Route 66

salander

ROUTE 66

Samedi. Quand je suis rentré, l’aube ouvrait un œil à l’est, derrière les gratte-ciel qui se découpaient dans l’air déjà saturé de particules. Encore défoncé au cannabis, je conduisais d’une main, les yeux vissés à la route comme un halluciné. Le week-end s’annonçait de la meilleure des manières. J’avais passé une partie de la nuit avec Johanna, une grande brune rencontrée à l’uni. On ne peut pas dire que c’était l’amour fou entre nous, mais on aimait baiser de temps en temps. Récréatif, comme se faire une toile un vendredi soir ou se couler un bon bain après une journée difficile.

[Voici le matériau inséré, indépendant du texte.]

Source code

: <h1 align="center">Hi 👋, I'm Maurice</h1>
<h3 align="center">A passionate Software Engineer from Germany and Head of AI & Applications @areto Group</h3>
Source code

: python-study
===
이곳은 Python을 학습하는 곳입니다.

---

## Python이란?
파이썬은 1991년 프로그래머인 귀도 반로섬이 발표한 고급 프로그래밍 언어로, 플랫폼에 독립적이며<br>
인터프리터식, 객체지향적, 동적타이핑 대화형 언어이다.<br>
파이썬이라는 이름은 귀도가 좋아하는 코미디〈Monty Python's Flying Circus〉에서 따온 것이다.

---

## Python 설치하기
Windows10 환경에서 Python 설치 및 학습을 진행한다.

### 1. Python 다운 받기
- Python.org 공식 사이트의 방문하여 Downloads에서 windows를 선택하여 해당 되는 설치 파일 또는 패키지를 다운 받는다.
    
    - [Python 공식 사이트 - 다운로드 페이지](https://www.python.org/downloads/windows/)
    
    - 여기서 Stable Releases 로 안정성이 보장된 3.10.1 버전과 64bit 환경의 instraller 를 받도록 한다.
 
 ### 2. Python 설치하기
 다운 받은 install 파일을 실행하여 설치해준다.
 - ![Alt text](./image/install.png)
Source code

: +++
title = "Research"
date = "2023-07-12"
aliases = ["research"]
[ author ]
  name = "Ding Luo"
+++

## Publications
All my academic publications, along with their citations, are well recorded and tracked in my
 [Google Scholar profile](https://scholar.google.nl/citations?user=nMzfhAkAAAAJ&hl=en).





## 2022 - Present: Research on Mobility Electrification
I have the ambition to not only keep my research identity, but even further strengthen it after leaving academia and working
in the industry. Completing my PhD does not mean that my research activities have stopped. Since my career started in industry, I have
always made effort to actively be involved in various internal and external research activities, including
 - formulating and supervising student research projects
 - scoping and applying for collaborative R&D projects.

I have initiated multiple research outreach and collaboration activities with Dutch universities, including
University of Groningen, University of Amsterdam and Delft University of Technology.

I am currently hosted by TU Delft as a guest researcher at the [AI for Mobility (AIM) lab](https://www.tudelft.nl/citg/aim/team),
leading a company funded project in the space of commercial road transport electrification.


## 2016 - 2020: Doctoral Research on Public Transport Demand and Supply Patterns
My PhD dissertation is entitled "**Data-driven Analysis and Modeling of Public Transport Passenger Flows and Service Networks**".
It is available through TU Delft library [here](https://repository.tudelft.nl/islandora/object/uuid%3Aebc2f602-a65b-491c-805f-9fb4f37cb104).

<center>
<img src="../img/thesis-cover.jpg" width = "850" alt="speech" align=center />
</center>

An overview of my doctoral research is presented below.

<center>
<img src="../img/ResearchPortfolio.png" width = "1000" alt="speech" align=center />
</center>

On ne dormait jamais ensemble. Ses parents n’étaient pas contre – ils préféraient que leur fille sa fasse sauter sous leur toit plutôt qu’à l’arrière d’un pick-up, entourée de néonazis shootés au speed –, mais je n’en voyais pas l’intérêt. Elle non plus. Sur ce point, on était d’accord.

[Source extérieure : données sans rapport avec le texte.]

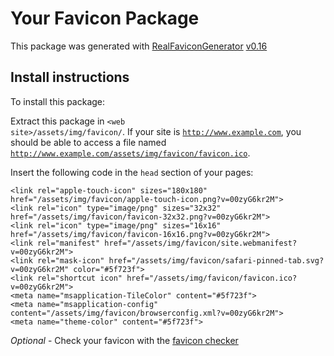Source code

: # Your Favicon Package

This package was generated with [RealFaviconGenerator](https://realfavicongenerator.net/) [v0.16](https://realfavicongenerator.net/change_log#v0.16)

## Install instructions

To install this package:

Extract this package in <code>&lt;web site&gt;/assets/img/favicon/</code>. If your site is <code>http://www.example.com</code>, you should be able to access a file named <code>http://www.example.com/assets/img/favicon/favicon.ico</code>.

Insert the following code in the `head` section of your pages:

    <link rel="apple-touch-icon" sizes="180x180" href="/assets/img/favicon/apple-touch-icon.png?v=00zyG6kr2M">
    <link rel="icon" type="image/png" sizes="32x32" href="/assets/img/favicon/favicon-32x32.png?v=00zyG6kr2M">
    <link rel="icon" type="image/png" sizes="16x16" href="/assets/img/favicon/favicon-16x16.png?v=00zyG6kr2M">
    <link rel="manifest" href="/assets/img/favicon/site.webmanifest?v=00zyG6kr2M">
    <link rel="mask-icon" href="/assets/img/favicon/safari-pinned-tab.svg?v=00zyG6kr2M" color="#5f723f">
    <link rel="shortcut icon" href="/assets/img/favicon/favicon.ico?v=00zyG6kr2M">
    <meta name="msapplication-TileColor" content="#5f723f">
    <meta name="msapplication-config" content="/assets/img/favicon/browserconfig.xml?v=00zyG6kr2M">
    <meta name="theme-color" content="#5f723f">

*Optional* - Check your favicon with the [favicon checker](https://realfavicongenerator.net/favicon_checker)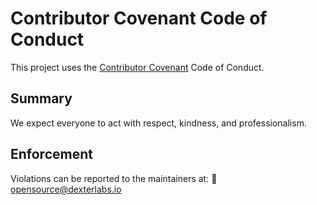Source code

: # Contributor Covenant Code of Conduct

This project uses the [Contributor Covenant](https://www.contributor-covenant.org/) Code of Conduct.

## Summary

We expect everyone to act with respect, kindness, and professionalism.

## Enforcement

Violations can be reported to the maintainers at:
📧 opensource@dexterlabs.io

J’ai traversé l’allée jusqu’au garage. Melchior a aboyé. Ce con de chien n’en ratait pas une, toujours à ouvrir sa gueule au passage d’un joggeur ou d’un vélo. Pour rentrer discrètement au petit matin, avec lui, c’était foutu. Le jour où des cambrioleurs avaient pénétré dans la maison, en revanche, le clébard était aux abonnés absents.

Les ombres du jardin s’éclaircissaient sous la lumière naissante du jour. Une odeur de rosée et de pissenlit embaumait l’air. J’ai refermé la porte d’entrée sans bruit. Un détour à la cuisine pour me rincer la bouche. L’eau avait un goût de métal dégueulasse. J’ai décapsulé une bière, léché la mousse qui coulait le long du goulot. Aucun bruit dans la baraque. Mon père roupillait, assommé par les Stilnox qu’il avalait chaque soir à doses respectables. Un farouche adversaire de l’homéopathie, mon vieux. Susan devait dormir aussi. À quatorze ans, ça en écrase la moitié de la journée, surtout le week-end. Sally, mon autre sœur, n’était sans doute pas rentrée. Elle faisait la bringue non-stop, tout juste si on savait qu’elle existait encore.

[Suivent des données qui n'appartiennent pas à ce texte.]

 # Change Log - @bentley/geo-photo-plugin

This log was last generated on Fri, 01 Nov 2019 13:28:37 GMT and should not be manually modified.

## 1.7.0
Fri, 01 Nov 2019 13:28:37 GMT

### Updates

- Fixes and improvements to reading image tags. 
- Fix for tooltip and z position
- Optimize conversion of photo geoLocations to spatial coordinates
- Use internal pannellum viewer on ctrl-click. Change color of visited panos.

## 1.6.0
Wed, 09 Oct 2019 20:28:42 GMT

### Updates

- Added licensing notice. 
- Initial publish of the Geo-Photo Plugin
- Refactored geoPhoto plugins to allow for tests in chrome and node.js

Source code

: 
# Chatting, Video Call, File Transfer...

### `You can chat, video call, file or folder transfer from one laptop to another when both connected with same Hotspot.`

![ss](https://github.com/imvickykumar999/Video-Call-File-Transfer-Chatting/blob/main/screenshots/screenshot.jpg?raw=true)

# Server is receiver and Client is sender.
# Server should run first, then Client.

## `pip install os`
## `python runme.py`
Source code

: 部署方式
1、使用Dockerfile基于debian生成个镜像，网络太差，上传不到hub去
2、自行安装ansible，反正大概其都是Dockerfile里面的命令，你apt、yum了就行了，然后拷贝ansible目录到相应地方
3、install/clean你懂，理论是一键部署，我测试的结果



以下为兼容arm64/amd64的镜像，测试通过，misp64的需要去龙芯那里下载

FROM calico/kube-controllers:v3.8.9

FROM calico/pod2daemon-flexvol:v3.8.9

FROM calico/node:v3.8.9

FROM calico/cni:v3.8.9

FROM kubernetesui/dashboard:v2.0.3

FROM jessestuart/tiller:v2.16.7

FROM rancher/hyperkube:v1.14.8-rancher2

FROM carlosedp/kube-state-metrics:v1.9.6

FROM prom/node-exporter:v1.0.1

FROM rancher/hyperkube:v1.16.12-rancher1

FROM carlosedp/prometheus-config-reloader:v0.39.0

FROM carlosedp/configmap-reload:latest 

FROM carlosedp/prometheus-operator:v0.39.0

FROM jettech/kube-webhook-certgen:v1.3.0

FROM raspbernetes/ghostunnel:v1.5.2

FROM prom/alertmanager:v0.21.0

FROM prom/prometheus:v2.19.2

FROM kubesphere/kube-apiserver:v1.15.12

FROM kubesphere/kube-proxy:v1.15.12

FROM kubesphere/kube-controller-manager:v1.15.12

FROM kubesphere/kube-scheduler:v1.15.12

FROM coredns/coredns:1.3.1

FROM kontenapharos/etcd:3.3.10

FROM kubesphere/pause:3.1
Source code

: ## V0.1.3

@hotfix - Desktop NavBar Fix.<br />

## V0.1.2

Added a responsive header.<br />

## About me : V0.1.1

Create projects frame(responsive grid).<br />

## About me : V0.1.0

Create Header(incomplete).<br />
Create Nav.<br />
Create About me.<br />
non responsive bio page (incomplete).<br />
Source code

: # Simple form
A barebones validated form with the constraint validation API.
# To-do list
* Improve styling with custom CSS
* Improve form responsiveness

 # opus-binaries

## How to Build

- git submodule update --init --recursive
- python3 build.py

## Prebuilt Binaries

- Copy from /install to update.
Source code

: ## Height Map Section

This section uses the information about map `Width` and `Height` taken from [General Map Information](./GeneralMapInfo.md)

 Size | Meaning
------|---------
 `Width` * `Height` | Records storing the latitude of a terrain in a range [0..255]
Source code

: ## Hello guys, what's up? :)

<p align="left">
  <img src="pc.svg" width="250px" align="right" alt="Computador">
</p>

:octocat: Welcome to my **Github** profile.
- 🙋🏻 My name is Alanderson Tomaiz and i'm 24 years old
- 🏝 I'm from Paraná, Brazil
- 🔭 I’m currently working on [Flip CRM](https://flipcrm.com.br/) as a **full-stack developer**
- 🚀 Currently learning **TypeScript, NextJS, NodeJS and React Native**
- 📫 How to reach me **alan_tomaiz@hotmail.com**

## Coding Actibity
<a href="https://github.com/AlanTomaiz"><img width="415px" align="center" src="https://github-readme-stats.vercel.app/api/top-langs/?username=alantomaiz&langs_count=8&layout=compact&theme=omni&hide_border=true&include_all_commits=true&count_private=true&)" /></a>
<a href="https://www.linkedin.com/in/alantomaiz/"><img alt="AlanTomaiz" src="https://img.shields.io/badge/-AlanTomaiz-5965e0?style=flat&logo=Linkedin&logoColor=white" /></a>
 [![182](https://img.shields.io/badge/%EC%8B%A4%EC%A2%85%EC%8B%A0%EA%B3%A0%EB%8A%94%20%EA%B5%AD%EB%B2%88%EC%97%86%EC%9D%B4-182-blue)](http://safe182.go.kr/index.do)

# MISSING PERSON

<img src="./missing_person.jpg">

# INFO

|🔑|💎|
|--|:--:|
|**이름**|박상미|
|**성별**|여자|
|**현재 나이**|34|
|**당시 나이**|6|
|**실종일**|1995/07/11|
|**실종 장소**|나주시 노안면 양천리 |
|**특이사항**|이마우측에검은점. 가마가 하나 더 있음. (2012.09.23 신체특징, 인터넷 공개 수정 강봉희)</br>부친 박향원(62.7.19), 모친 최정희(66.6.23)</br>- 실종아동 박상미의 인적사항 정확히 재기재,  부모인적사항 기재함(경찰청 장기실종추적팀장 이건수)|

Notre père s’en foutait. Entre son boulot, les devoirs de la cadette, les partouzes dans les villas voisines… J’ai éclusé ma bière, jeté la bouteille à la poubelle et suis monté dans ma chambre. L’escalier émettait une sorte de ronronnement à chaque pas, comme s’il avait été content que je lui écrase les marches. J’ai ouvert la fenêtre de ma chambre. De l’air déjà tiède s’est déversé, pareille à de la vapeur qui s’échappe d’un four. J’ai ôté mes pompes, mon futal et me suis couché sur le lit. Impossible de dormir. J’ai regardé le plafond.

Cette maison, c’était la fierté de notre père. Il savait qu’en fait ce n’était plus qu’un furoncle jurant sur le visage lisse du quartier, mais il faisait comme si tout allait bien. Comme si rien ne s’était déglingué, que ses espoirs étaient toujours aussi solides que seize ans plus tôt.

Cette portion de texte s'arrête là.